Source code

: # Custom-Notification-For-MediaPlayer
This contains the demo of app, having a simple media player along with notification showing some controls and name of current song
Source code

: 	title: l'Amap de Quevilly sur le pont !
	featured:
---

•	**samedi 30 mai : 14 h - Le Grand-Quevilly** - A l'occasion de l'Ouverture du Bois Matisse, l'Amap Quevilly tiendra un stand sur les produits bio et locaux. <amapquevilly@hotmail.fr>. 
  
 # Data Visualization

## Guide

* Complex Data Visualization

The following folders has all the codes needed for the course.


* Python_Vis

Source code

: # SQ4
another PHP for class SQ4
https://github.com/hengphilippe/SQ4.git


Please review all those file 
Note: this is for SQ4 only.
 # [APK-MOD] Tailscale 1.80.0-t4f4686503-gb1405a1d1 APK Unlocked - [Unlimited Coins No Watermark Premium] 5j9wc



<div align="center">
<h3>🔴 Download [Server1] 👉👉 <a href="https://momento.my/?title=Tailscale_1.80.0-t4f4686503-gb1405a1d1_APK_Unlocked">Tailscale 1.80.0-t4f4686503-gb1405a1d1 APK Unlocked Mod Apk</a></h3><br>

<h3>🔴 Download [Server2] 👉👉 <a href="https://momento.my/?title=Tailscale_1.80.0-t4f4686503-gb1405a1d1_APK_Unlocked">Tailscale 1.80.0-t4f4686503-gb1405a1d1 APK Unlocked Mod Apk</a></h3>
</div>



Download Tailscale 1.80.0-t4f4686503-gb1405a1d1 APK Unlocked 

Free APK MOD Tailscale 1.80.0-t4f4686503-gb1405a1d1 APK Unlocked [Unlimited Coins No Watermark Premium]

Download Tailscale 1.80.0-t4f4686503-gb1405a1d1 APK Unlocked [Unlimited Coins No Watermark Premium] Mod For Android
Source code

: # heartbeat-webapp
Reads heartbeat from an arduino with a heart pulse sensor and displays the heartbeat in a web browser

+ + + +

Work instructions:
A single number is required: the count of lines in the data above that include the word "Unlimited".

Answer box:
3